▶ **Problem requirements**
Take the listing from its first line through the line that contains "- [Definitions:](#definitions-1)" and please retype those lines exactly, leaving out the pictures.

-------------------------

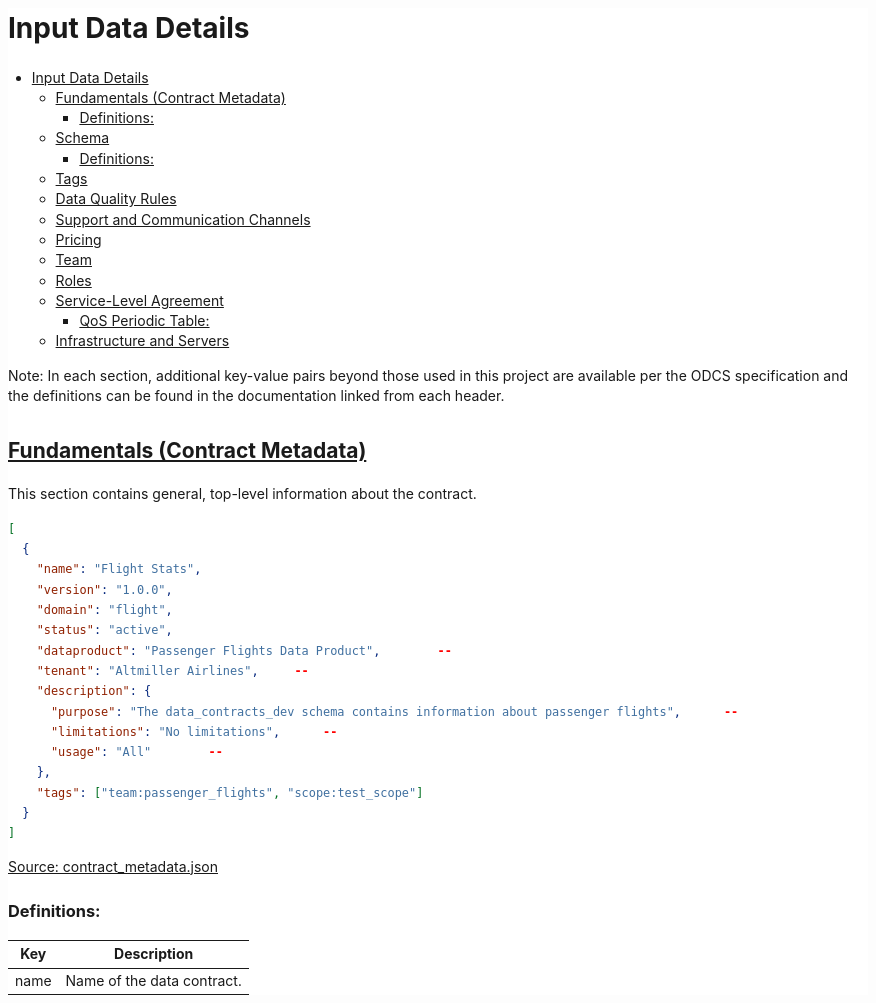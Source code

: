 # Input Data Details

- [Input Data Details](#input-data-details)
  - [Fundamentals (Contract Metadata)](#fundamentals-contract-metadata)
    - [Definitions:](#definitions)
  - [Schema](#schema)
    - [Definitions:](#definitions-1)
  - [Tags](#tags)
  - [Data Quality Rules](#data-quality-rules)
  - [Support and Communication Channels](#support-and-communication-channels)
  - [Pricing](#pricing)
  - [Team](#team)
  - [Roles](#roles)
  - [Service-Level Agreement](#service-level-agreement)
    - [QoS Periodic Table:](#qos-periodic-table)
  - [Infrastructure and Servers](#infrastructure-and-servers)
  


Note: In each section, additional key-value pairs beyond those used in this project are available per the ODCS specification and the definitions can be found in the documentation linked from each header. 

## <a href="https://bitol-io.github.io/open-data-contract-standard/latest/#fundamentals">Fundamentals (Contract Metadata)</a>

This section contains general, top-level information about the contract.

```json
[
  {
    "name": "Flight Stats",
    "version": "1.0.0",    
    "domain": "flight",     
    "status": "active",     
    "dataproduct": "Passenger Flights Data Product",        --
    "tenant": "Altmiller Airlines",     --
    "description": {
      "purpose": "The data_contracts_dev schema contains information about passenger flights",      --
      "limitations": "No limitations",      --
      "usage": "All"        --
    },
    "tags": ["team:passenger_flights", "scope:test_scope"]
  }
]
```
[Source: contract_metadata.json](contract_metadata_input/contract_metadata.json)

### Definitions:
<table>
<thead>
<tr>
<th>Key</th>
<th>Description</th>
</tr>
</thead>
<tbody>
<tr>
<td>name</td>
<td>Name of the data contract.</td>
</tr>
<tr>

-------------------------

▶ **Written answer**
Source code

: # Input Data Details

- [Input Data Details](#input-data-details)
  - [Fundamentals (Contract Metadata)](#fundamentals-contract-metadata)
    - [Definitions:](#definitions)
  - [Schema](#schema)
    - [Definitions:](#definitions-1)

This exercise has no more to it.